There was Lee’s Great Disappearing Act when he was four years old; seems that after leaving his and Mom’s compartment to visit me and Luci, he got confused as to which compartment he should go back to, and wandered off. Mom and Luci panicked, thinking he had fallen through the gaps between the railroad cars to be squashed and abandoned on the tracks below (concern for Lee no doubt tinged with abject fear that Dad would murder us all when he found out about Lee’s presumed untimely demise). I don’t remember what I did, which is odd because I was 13 and you’d think I’d remember more about that whole event. At any rate, it turned out that he was simply in the next car, hanging out with some other kids, having successfully (and calmly, damn him!) navigated Railroad Hell; I guess RH didn’t scare the living daylights out of him as it did an older me. Unfortunately, after it was determined that Lee was safe, he then got the crap beat out of him by Mom for wandering off and scaring her so; I think she brought Hot Wheels track with her on that trip. I guess that pretty much ruined that trip for him. None of us realized it at the time, though, because usually he’d just laugh at her anyway, making it was hard to tell what bothered him and what didn’t.

And lastly, there was the time we were stranded in Newton, Kansas overnight, waiting for a connection. I’m not sure if we had missed one train and were waiting for the next, or what; probably, since I doubt we would have gotten there early. The station was filthy, there were cockroaches and spiders crawling around the place, and there were strange people about. No surprise, I guess; only drunks, fools, and people who miss their train connections inhabit train stations in the middle of nowhere during the dead of night.

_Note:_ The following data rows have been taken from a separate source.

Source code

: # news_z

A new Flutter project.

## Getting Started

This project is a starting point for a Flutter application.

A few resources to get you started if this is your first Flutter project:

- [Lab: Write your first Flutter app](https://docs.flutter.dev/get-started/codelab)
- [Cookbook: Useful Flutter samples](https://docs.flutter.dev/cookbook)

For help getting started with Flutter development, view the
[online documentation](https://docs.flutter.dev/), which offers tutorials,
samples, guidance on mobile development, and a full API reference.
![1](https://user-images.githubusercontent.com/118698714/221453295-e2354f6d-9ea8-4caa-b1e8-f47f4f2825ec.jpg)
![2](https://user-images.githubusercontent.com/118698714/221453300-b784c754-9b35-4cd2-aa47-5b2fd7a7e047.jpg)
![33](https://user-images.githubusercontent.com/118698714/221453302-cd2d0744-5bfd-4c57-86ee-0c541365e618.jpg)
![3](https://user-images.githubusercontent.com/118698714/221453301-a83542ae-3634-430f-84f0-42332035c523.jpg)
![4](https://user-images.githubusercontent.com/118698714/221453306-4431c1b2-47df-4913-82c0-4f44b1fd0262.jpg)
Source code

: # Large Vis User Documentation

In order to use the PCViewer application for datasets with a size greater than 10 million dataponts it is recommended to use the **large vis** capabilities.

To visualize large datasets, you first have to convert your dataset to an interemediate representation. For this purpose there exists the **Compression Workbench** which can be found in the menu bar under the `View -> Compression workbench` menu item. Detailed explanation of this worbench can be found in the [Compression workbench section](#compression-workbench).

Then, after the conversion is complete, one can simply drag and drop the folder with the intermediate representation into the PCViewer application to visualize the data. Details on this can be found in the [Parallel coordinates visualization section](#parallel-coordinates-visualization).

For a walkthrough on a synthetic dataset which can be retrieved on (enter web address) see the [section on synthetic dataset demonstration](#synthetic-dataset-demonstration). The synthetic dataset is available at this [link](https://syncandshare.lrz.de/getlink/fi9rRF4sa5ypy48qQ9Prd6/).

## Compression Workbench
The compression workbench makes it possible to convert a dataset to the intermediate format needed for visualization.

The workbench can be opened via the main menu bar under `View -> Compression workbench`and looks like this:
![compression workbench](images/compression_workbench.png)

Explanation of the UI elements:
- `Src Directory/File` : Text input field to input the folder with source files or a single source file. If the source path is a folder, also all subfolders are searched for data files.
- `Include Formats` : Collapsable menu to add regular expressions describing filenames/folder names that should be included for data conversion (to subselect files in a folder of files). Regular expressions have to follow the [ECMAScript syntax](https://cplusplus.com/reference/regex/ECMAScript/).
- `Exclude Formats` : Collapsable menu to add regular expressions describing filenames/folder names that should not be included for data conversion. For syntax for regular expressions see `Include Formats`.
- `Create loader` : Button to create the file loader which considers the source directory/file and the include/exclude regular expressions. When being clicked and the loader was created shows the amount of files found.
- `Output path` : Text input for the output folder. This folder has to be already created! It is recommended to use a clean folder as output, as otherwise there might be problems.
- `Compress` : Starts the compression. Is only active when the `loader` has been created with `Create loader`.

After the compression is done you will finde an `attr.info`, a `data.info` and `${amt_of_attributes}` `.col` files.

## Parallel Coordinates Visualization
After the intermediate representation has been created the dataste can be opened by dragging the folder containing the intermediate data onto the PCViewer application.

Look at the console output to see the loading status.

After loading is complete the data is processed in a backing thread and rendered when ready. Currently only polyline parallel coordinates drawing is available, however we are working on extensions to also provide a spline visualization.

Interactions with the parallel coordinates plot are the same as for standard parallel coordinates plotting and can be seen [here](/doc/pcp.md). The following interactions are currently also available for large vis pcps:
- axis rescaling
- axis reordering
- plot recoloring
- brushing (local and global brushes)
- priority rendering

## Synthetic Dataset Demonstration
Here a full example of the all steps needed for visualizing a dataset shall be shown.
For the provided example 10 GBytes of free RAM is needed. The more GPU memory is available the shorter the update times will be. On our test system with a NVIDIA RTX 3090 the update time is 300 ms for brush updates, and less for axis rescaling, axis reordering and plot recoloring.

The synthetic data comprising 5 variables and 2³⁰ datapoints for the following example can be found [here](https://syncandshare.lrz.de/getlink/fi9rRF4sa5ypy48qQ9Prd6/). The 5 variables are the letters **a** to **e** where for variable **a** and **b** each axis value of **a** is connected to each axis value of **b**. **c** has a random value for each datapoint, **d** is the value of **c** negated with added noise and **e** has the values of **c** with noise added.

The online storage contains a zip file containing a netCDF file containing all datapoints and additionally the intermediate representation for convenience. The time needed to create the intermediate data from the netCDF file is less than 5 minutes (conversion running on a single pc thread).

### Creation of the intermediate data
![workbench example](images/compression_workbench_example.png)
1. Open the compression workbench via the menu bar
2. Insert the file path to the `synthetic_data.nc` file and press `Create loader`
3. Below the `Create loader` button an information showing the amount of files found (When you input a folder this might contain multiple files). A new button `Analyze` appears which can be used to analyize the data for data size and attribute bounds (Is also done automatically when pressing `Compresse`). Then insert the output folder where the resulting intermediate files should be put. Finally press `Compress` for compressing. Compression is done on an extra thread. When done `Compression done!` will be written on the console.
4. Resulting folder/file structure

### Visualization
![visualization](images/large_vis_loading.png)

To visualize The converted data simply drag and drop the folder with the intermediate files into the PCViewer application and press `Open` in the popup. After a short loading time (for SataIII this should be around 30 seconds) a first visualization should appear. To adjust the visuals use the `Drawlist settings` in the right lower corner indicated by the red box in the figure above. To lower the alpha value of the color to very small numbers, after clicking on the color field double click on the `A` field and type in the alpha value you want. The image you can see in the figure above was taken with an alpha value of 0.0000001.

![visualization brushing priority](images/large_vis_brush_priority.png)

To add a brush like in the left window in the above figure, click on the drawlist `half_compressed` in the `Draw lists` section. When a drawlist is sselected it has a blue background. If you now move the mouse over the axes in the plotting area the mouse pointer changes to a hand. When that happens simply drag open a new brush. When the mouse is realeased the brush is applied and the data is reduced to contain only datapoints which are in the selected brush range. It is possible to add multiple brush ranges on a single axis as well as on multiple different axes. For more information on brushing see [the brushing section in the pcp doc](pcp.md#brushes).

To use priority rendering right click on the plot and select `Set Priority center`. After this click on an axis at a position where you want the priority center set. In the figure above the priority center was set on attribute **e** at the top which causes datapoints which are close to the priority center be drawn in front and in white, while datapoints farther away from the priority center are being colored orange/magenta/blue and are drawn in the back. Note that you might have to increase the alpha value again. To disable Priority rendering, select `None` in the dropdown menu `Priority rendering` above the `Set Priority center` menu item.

Outside, close to midnight, I remember seeing a big tumbleweed rolling down the dusty street. I wouldn’t have been a bit surprised if a stage coach had rumbled past me.

The train still stops in Newton today; I don’t think I’ll go there to see what it’s like.

By the mid-70’s, the attraction (or perhaps the necessity) of train travel had ceased for us as a family. We had travelled by train in the summer of 1965, February 1966 (for Grandpa Bingham’s funeral), summer 1970, and summer 1973. After that, either travelling by air became cheaper than the train, or Mom finally convinced Dad that there was no way in hell she was going to spend three days on a train each way when she could be in Arkansas in four hours. Luci went to college, and the last time I went to Arkansas while still living at home, it was Mom, Lee and I, summer 1978, and we flew. It was Mom and Lee’s first airplane trip, which I think (hope) they enjoyed. (I’d already flown (with the USC Band) twice by then, to Notre Dame in October 1977, and to Houston for the Bluebonnet Bowl in December 1977.) But for me, it just wasn’t the same.